I'm Taking Off is the second solo album released in 2011 by Backstreet Boys member Nick Carter. The album was initially released on his own record label, Kaotic INC. The album sold over 20,000 copies during first week in Japan alone.

Background
Following the conclusion of the recording of the Backstreet Boys studio album This Is Us, Carter entered the studio to record solo material for a possible second album. On November 28, 2010, a new song, "Just One Kiss", was unveiled to Japanese radio. The song became an immediate success, peaking at number 12 on the Japan Hot 100. Thus, Carter compiled a series of tracks he had recorded, and announced that his second studio album would be released on February 2, 2011, in Japan. On the week of release, the album sold 9,928 copies, peaking at number 8, before dropping to number 17 the following week, selling 4,103 copies. In its third week on the chart, it sold a further 3,100 copies, dropping to number 30. A deluxe version of the album, with a bonus DVD, was made available on February 9.

As such, Carter decide to release the album in the United States due its success in Japan.
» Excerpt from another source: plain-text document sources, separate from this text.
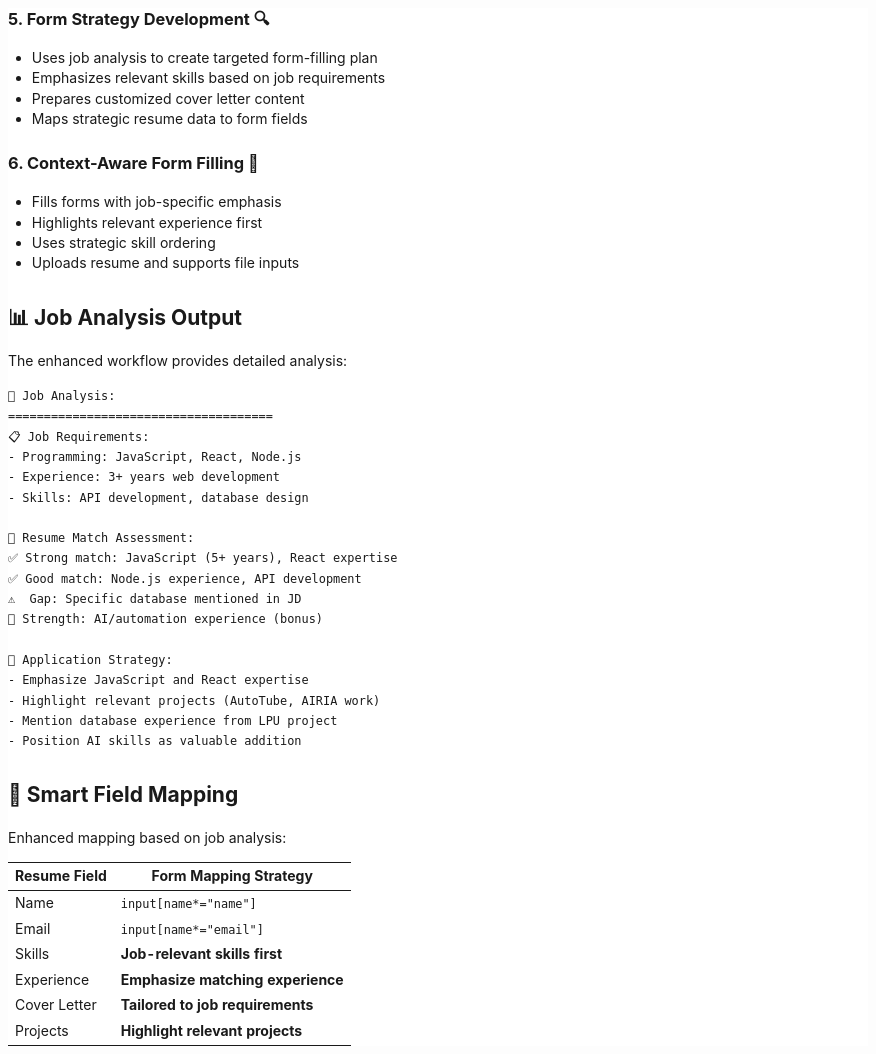 ### 5. **Form Strategy Development** 🔍
- Uses job analysis to create targeted form-filling plan
- Emphasizes relevant skills based on job requirements
- Prepares customized cover letter content
- Maps strategic resume data to form fields

### 6. **Context-Aware Form Filling** 🤖
- Fills forms with job-specific emphasis
- Highlights relevant experience first
- Uses strategic skill ordering
- Uploads resume and supports file inputs

## 📊 Job Analysis Output

The enhanced workflow provides detailed analysis:

```
🎯 Job Analysis:
=====================================
📋 Job Requirements:
- Programming: JavaScript, React, Node.js
- Experience: 3+ years web development
- Skills: API development, database design

📄 Resume Match Assessment:
✅ Strong match: JavaScript (5+ years), React expertise
✅ Good match: Node.js experience, API development
⚠️  Gap: Specific database mentioned in JD
💪 Strength: AI/automation experience (bonus)

📝 Application Strategy:
- Emphasize JavaScript and React expertise
- Highlight relevant projects (AutoTube, AIRIA work)
- Mention database experience from LPU project
- Position AI skills as valuable addition
```

## 🎯 Smart Field Mapping

Enhanced mapping based on job analysis:

| Resume Field | Form Mapping Strategy |
|-------------|----------------------|
| Name | `input[name*="name"]` |
| Email | `input[name*="email"]` |
| Skills | **Job-relevant skills first** |
| Experience | **Emphasize matching experience** |
| Cover Letter | **Tailored to job requirements** |
| Projects | **Highlight relevant projects** |
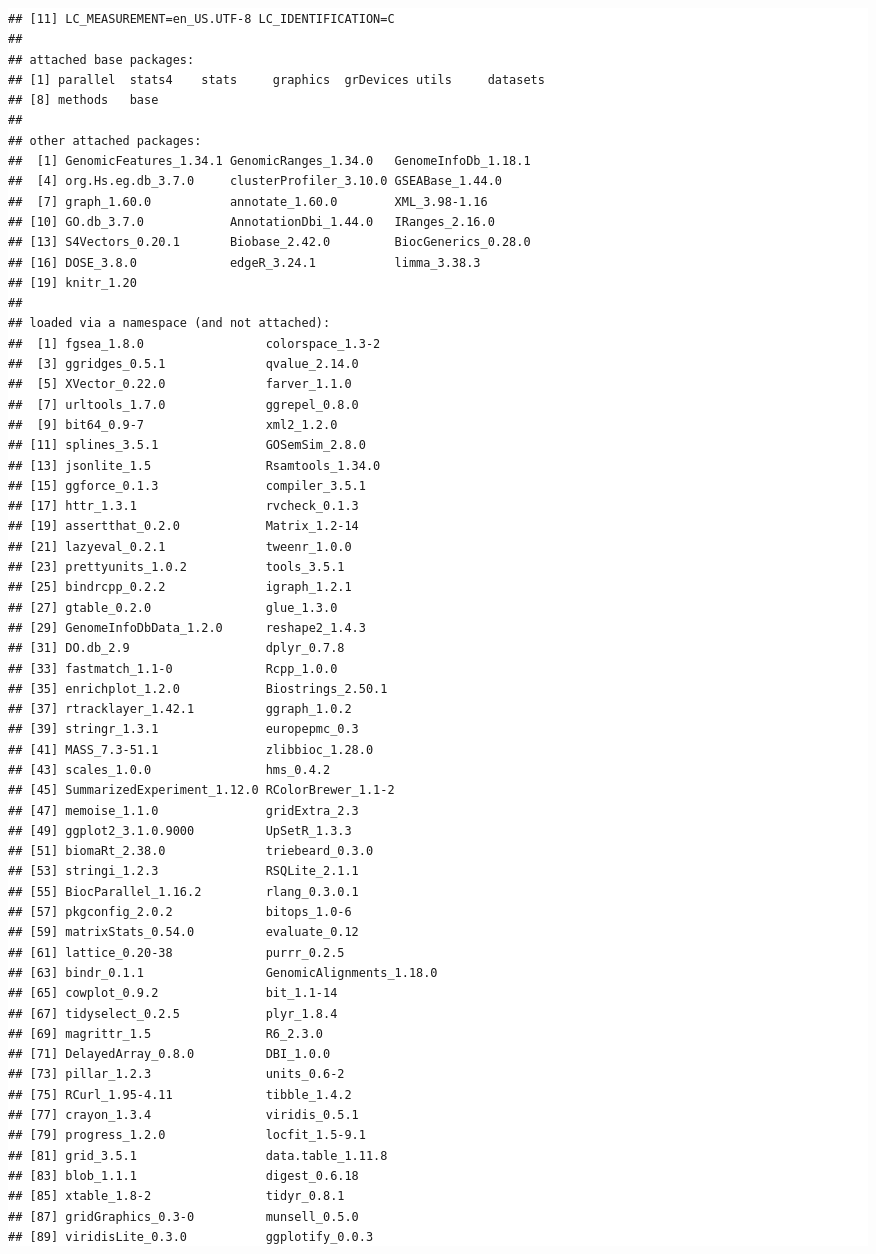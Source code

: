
 ```
## [11] LC_MEASUREMENT=en_US.UTF-8 LC_IDENTIFICATION=C       
## 
## attached base packages:
## [1] parallel  stats4    stats     graphics  grDevices utils     datasets 
## [8] methods   base     
## 
## other attached packages:
##  [1] GenomicFeatures_1.34.1 GenomicRanges_1.34.0   GenomeInfoDb_1.18.1   
##  [4] org.Hs.eg.db_3.7.0     clusterProfiler_3.10.0 GSEABase_1.44.0       
##  [7] graph_1.60.0           annotate_1.60.0        XML_3.98-1.16         
## [10] GO.db_3.7.0            AnnotationDbi_1.44.0   IRanges_2.16.0        
## [13] S4Vectors_0.20.1       Biobase_2.42.0         BiocGenerics_0.28.0   
## [16] DOSE_3.8.0             edgeR_3.24.1           limma_3.38.3          
## [19] knitr_1.20            
## 
## loaded via a namespace (and not attached):
##  [1] fgsea_1.8.0                 colorspace_1.3-2           
##  [3] ggridges_0.5.1              qvalue_2.14.0              
##  [5] XVector_0.22.0              farver_1.1.0               
##  [7] urltools_1.7.0              ggrepel_0.8.0              
##  [9] bit64_0.9-7                 xml2_1.2.0                 
## [11] splines_3.5.1               GOSemSim_2.8.0             
## [13] jsonlite_1.5                Rsamtools_1.34.0           
## [15] ggforce_0.1.3               compiler_3.5.1             
## [17] httr_1.3.1                  rvcheck_0.1.3              
## [19] assertthat_0.2.0            Matrix_1.2-14              
## [21] lazyeval_0.2.1              tweenr_1.0.0               
## [23] prettyunits_1.0.2           tools_3.5.1                
## [25] bindrcpp_0.2.2              igraph_1.2.1               
## [27] gtable_0.2.0                glue_1.3.0                 
## [29] GenomeInfoDbData_1.2.0      reshape2_1.4.3             
## [31] DO.db_2.9                   dplyr_0.7.8                
## [33] fastmatch_1.1-0             Rcpp_1.0.0                 
## [35] enrichplot_1.2.0            Biostrings_2.50.1          
## [37] rtracklayer_1.42.1          ggraph_1.0.2               
## [39] stringr_1.3.1               europepmc_0.3              
## [41] MASS_7.3-51.1               zlibbioc_1.28.0            
## [43] scales_1.0.0                hms_0.4.2                  
## [45] SummarizedExperiment_1.12.0 RColorBrewer_1.1-2         
## [47] memoise_1.1.0               gridExtra_2.3              
## [49] ggplot2_3.1.0.9000          UpSetR_1.3.3               
## [51] biomaRt_2.38.0              triebeard_0.3.0            
## [53] stringi_1.2.3               RSQLite_2.1.1              
## [55] BiocParallel_1.16.2         rlang_0.3.0.1              
## [57] pkgconfig_2.0.2             bitops_1.0-6               
## [59] matrixStats_0.54.0          evaluate_0.12              
## [61] lattice_0.20-38             purrr_0.2.5                
## [63] bindr_0.1.1                 GenomicAlignments_1.18.0   
## [65] cowplot_0.9.2               bit_1.1-14                 
## [67] tidyselect_0.2.5            plyr_1.8.4                 
## [69] magrittr_1.5                R6_2.3.0                   
## [71] DelayedArray_0.8.0          DBI_1.0.0                  
## [73] pillar_1.2.3                units_0.6-2                
## [75] RCurl_1.95-4.11             tibble_1.4.2               
## [77] crayon_1.3.4                viridis_0.5.1              
## [79] progress_1.2.0              locfit_1.5-9.1             
## [81] grid_3.5.1                  data.table_1.11.8          
## [83] blob_1.1.1                  digest_0.6.18              
## [85] xtable_1.8-2                tidyr_0.8.1                
## [87] gridGraphics_0.3-0          munsell_0.5.0              
## [89] viridisLite_0.3.0           ggplotify_0.0.3
```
The US release date was set for May 24, 2011. Carter also announced that the single "Just One Kiss" would receive a US release on April 5. The US version of the album replaces the track "Jewel In Our Hearts" with a new track, entitled "Remember". The US version also included a dance remix of the single "Just One Kiss". A deluxe version of the album, containing the contents of the Japanese Bonus DVD, was also made available. The album peaked at number 14 on the US Billboard Chart.

Europe became the next region to receive a release. "Just One Kiss" was released on April 29, before the album received a release on June 2. The European version of the album does not include "Jewel In Our Hearts", "Remember" or the dance remix of "Just One Kiss", however, includes two further tracks - a new composition entitled "Coma", and Carter's 2009 duet with Jennifer Paige, "Beautiful Lie". The European version of the album comes packaged in a limited edition digipak, with postcard, poster, full album booklet, four additional videos and further enhanced content.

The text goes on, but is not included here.